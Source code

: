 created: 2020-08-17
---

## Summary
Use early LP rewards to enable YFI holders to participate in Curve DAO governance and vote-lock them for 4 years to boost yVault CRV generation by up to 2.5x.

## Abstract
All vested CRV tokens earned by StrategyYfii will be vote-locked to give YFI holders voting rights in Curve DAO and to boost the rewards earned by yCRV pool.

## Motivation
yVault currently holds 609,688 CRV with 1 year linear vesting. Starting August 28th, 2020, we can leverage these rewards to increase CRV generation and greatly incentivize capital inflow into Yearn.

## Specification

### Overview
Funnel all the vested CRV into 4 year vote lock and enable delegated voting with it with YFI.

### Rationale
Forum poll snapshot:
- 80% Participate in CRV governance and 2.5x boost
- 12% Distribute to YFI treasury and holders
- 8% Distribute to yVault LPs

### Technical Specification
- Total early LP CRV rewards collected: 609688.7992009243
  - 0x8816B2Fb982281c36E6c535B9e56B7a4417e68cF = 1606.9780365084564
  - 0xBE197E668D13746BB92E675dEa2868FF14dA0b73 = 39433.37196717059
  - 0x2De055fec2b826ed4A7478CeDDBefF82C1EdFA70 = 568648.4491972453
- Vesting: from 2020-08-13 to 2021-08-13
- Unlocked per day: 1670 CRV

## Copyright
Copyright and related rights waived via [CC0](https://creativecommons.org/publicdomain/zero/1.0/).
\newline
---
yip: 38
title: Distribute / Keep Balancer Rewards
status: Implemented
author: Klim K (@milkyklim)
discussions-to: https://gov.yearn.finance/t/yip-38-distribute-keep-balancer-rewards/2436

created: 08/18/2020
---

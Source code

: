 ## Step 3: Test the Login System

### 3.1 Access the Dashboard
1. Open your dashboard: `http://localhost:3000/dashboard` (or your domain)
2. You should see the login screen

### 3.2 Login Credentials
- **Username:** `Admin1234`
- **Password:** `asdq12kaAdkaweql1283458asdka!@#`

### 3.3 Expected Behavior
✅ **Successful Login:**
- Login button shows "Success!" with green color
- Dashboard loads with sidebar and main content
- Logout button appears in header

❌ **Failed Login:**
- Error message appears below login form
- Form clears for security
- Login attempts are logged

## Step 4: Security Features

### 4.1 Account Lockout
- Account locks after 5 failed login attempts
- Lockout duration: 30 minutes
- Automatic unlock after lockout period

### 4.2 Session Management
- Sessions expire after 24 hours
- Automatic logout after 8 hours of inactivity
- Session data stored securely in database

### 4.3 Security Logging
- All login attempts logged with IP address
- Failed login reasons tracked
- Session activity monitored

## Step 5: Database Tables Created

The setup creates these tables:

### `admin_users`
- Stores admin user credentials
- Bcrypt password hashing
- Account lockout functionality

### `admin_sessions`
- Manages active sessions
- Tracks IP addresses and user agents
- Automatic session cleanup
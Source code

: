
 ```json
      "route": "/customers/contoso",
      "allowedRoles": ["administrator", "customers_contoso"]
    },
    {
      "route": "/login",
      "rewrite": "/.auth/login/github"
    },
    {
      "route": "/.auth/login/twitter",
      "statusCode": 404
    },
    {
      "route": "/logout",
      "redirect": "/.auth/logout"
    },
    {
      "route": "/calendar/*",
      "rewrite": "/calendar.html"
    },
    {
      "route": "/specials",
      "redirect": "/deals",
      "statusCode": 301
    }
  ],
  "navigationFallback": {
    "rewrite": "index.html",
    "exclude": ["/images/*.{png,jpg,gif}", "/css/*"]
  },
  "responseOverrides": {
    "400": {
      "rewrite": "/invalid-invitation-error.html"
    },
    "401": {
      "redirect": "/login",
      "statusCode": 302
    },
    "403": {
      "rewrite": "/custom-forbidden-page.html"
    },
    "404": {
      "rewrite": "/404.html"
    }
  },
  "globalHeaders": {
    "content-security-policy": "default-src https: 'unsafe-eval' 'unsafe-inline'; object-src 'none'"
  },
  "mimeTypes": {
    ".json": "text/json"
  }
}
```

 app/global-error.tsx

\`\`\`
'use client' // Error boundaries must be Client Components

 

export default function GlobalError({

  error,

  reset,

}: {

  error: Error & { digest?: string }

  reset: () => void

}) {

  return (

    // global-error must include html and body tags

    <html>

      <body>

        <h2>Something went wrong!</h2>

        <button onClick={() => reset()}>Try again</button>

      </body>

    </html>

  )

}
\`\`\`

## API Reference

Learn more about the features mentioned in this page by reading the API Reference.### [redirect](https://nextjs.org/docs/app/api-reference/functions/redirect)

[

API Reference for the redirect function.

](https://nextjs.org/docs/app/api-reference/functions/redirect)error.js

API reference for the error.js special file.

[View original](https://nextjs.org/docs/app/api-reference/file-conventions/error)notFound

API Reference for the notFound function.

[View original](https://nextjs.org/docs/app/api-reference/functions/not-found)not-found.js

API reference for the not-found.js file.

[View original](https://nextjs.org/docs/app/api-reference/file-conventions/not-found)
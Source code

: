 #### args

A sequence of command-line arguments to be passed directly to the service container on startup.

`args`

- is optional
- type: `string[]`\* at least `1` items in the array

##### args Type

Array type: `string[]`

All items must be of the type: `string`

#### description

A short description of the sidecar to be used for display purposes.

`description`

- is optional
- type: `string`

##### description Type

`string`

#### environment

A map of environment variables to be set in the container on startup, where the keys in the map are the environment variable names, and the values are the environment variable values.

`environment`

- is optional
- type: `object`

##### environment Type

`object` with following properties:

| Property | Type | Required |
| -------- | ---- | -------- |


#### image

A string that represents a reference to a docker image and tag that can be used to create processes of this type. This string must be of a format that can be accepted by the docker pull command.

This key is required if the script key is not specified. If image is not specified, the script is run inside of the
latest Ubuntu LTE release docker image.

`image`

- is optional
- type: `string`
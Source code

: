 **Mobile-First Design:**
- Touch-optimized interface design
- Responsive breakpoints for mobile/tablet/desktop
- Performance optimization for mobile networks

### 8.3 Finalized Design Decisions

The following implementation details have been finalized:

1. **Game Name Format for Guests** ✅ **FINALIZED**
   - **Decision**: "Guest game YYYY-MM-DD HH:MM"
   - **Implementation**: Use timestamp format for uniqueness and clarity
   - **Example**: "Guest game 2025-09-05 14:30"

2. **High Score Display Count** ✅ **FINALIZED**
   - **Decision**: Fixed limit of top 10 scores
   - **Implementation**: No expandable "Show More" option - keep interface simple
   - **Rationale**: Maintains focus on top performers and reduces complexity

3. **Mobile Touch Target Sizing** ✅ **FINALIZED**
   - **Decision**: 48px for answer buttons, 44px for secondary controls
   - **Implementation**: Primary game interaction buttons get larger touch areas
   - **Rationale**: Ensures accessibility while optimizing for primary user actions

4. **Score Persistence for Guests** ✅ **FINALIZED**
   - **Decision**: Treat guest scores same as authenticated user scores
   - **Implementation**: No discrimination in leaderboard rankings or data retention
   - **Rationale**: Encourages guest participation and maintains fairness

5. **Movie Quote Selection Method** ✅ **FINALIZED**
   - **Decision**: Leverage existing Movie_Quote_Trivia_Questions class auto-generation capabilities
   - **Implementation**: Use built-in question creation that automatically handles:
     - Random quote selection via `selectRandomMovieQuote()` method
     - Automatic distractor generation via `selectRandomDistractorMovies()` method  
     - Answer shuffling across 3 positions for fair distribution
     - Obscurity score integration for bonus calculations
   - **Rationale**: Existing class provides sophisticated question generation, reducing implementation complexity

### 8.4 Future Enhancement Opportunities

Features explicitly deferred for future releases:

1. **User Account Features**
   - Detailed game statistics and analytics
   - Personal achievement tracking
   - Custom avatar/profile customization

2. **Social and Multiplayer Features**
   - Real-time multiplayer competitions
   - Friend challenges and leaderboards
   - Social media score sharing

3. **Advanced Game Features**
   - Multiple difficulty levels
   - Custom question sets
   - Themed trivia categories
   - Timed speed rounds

• **Task prompt**: What is needed is the full listing, reproduced exactly.

• **Solved exercise**:
Source code

: created: 2020-08-17
---

## Summary
Use early LP rewards to enable YFI holders to participate in Curve DAO governance and vote-lock them for 4 years to boost yVault CRV generation by up to 2.5x.

## Abstract
All vested CRV tokens earned by StrategyYfii will be vote-locked to give YFI holders voting rights in Curve DAO and to boost the rewards earned by yCRV pool.

## Motivation
yVault currently holds 609,688 CRV with 1 year linear vesting. Starting August 28th, 2020, we can leverage these rewards to increase CRV generation and greatly incentivize capital inflow into Yearn.

## Specification

### Overview
Funnel all the vested CRV into 4 year vote lock and enable delegated voting with it with YFI.

### Rationale
Forum poll snapshot:
- 80% Participate in CRV governance and 2.5x boost
- 12% Distribute to YFI treasury and holders
- 8% Distribute to yVault LPs

### Technical Specification
- Total early LP CRV rewards collected: 609688.7992009243
  - 0x8816B2Fb982281c36E6c535B9e56B7a4417e68cF = 1606.9780365084564
  - 0xBE197E668D13746BB92E675dEa2868FF14dA0b73 = 39433.37196717059
  - 0x2De055fec2b826ed4A7478CeDDBefF82C1EdFA70 = 568648.4491972453
- Vesting: from 2020-08-13 to 2021-08-13
- Unlocked per day: 1670 CRV

## Copyright
Copyright and related rights waived via [CC0](https://creativecommons.org/publicdomain/zero/1.0/).
\newline
---
yip: 38
title: Distribute / Keep Balancer Rewards
status: Implemented
author: Klim K (@milkyklim)
discussions-to: https://gov.yearn.finance/t/yip-38-distribute-keep-balancer-rewards/2436

created: 08/18/2020
---

Source code

: ## Step 3: Test the Login System

### 3.1 Access the Dashboard
1. Open your dashboard: `http://localhost:3000/dashboard` (or your domain)
2. You should see the login screen

### 3.2 Login Credentials
- **Username:** `Admin1234`
- **Password:** `asdq12kaAdkaweql1283458asdka!@#`

### 3.3 Expected Behavior
✅ **Successful Login:**
- Login button shows "Success!" with green color
- Dashboard loads with sidebar and main content
- Logout button appears in header

❌ **Failed Login:**
- Error message appears below login form
- Form clears for security
- Login attempts are logged

## Step 4: Security Features

### 4.1 Account Lockout
- Account locks after 5 failed login attempts
- Lockout duration: 30 minutes
- Automatic unlock after lockout period

### 4.2 Session Management
- Sessions expire after 24 hours
- Automatic logout after 8 hours of inactivity
- Session data stored securely in database

### 4.3 Security Logging
- All login attempts logged with IP address
- Failed login reasons tracked
- Session activity monitored

## Step 5: Database Tables Created

The setup creates these tables:

### `admin_users`
- Stores admin user credentials
- Bcrypt password hashing
- Account lockout functionality

### `admin_sessions`
- Manages active sessions
- Tracks IP addresses and user agents
- Automatic session cleanup
Source code

:
 ```json
      "route": "/customers/contoso",
      "allowedRoles": ["administrator", "customers_contoso"]
    },
    {
      "route": "/login",
      "rewrite": "/.auth/login/github"
    },
    {
      "route": "/.auth/login/twitter",
      "statusCode": 404
    },
    {
      "route": "/logout",
      "redirect": "/.auth/logout"
    },
    {
      "route": "/calendar/*",
      "rewrite": "/calendar.html"
    },
    {
      "route": "/specials",
      "redirect": "/deals",
      "statusCode": 301
    }
  ],
  "navigationFallback": {
    "rewrite": "index.html",
    "exclude": ["/images/*.{png,jpg,gif}", "/css/*"]
  },
  "responseOverrides": {
    "400": {
      "rewrite": "/invalid-invitation-error.html"
    },
    "401": {
      "redirect": "/login",
      "statusCode": 302
    },
    "403": {
      "rewrite": "/custom-forbidden-page.html"
    },
    "404": {
      "rewrite": "/404.html"
    }
  },
  "globalHeaders": {
    "content-security-policy": "default-src https: 'unsafe-eval' 'unsafe-inline'; object-src 'none'"
  },
  "mimeTypes": {
    ".json": "text/json"
  }
}
```

 app/global-error.tsx

\`\`\`
'use client' // Error boundaries must be Client Components

 

export default function GlobalError({

  error,

  reset,

}: {

  error: Error & { digest?: string }

  reset: () => void

}) {

  return (

    // global-error must include html and body tags

    <html>

      <body>

        <h2>Something went wrong!</h2>

        <button onClick={() => reset()}>Try again</button>

      </body>

    </html>

  )

}
\`\`\`

## API Reference

Learn more about the features mentioned in this page by reading the API Reference.### [redirect](https://nextjs.org/docs/app/api-reference/functions/redirect)

[

API Reference for the redirect function.

](https://nextjs.org/docs/app/api-reference/functions/redirect)error.js

API reference for the error.js special file.

[View original](https://nextjs.org/docs/app/api-reference/file-conventions/error)notFound

API Reference for the notFound function.

[View original](https://nextjs.org/docs/app/api-reference/functions/not-found)not-found.js

API reference for the not-found.js file.

[View original](https://nextjs.org/docs/app/api-reference/file-conventions/not-found)
Source code

: #### args

A sequence of command-line arguments to be passed directly to the service container on startup.

`args`

- is optional
- type: `string[]`\* at least `1` items in the array

##### args Type

Array type: `string[]`

All items must be of the type: `string`

#### description

A short description of the sidecar to be used for display purposes.

`description`

- is optional
- type: `string`

##### description Type

`string`

#### environment

A map of environment variables to be set in the container on startup, where the keys in the map are the environment variable names, and the values are the environment variable values.

`environment`

- is optional
- type: `object`

##### environment Type

`object` with following properties:

| Property | Type | Required |
| -------- | ---- | -------- |


#### image

A string that represents a reference to a docker image and tag that can be used to create processes of this type. This string must be of a format that can be accepted by the docker pull command.

This key is required if the script key is not specified. If image is not specified, the script is run inside of the
latest Ubuntu LTE release docker image.

`image`

- is optional
- type: `string`
Source code

: **Mobile-First Design:**
- Touch-optimized interface design
- Responsive breakpoints for mobile/tablet/desktop
- Performance optimization for mobile networks

### 8.3 Finalized Design Decisions

The following implementation details have been finalized:

1. **Game Name Format for Guests** ✅ **FINALIZED**
   - **Decision**: "Guest game YYYY-MM-DD HH:MM"
   - **Implementation**: Use timestamp format for uniqueness and clarity
   - **Example**: "Guest game 2025-09-05 14:30"

2. **High Score Display Count** ✅ **FINALIZED**
   - **Decision**: Fixed limit of top 10 scores
   - **Implementation**: No expandable "Show More" option - keep interface simple
   - **Rationale**: Maintains focus on top performers and reduces complexity

3. **Mobile Touch Target Sizing** ✅ **FINALIZED**
   - **Decision**: 48px for answer buttons, 44px for secondary controls
   - **Implementation**: Primary game interaction buttons get larger touch areas
   - **Rationale**: Ensures accessibility while optimizing for primary user actions

4. **Score Persistence for Guests** ✅ **FINALIZED**
   - **Decision**: Treat guest scores same as authenticated user scores
   - **Implementation**: No discrimination in leaderboard rankings or data retention
   - **Rationale**: Encourages guest participation and maintains fairness

5. **Movie Quote Selection Method** ✅ **FINALIZED**
   - **Decision**: Leverage existing Movie_Quote_Trivia_Questions class auto-generation capabilities
   - **Implementation**: Use built-in question creation that automatically handles:
     - Random quote selection via `selectRandomMovieQuote()` method
     - Automatic distractor generation via `selectRandomDistractorMovies()` method  
     - Answer shuffling across 3 positions for fair distribution
     - Obscurity score integration for bonus calculations
   - **Rationale**: Existing class provides sophisticated question generation, reducing implementation complexity

### 8.4 Future Enhancement Opportunities

Features explicitly deferred for future releases:

1. **User Account Features**
   - Detailed game statistics and analytics
   - Personal achievement tracking
   - Custom avatar/profile customization

2. **Social and Multiplayer Features**
   - Real-time multiplayer competitions
   - Friend challenges and leaderboards
   - Social media score sharing

3. **Advanced Game Features**
   - Multiple difficulty levels
   - Custom question sets
   - Themed trivia categories
   - Timed speed rounds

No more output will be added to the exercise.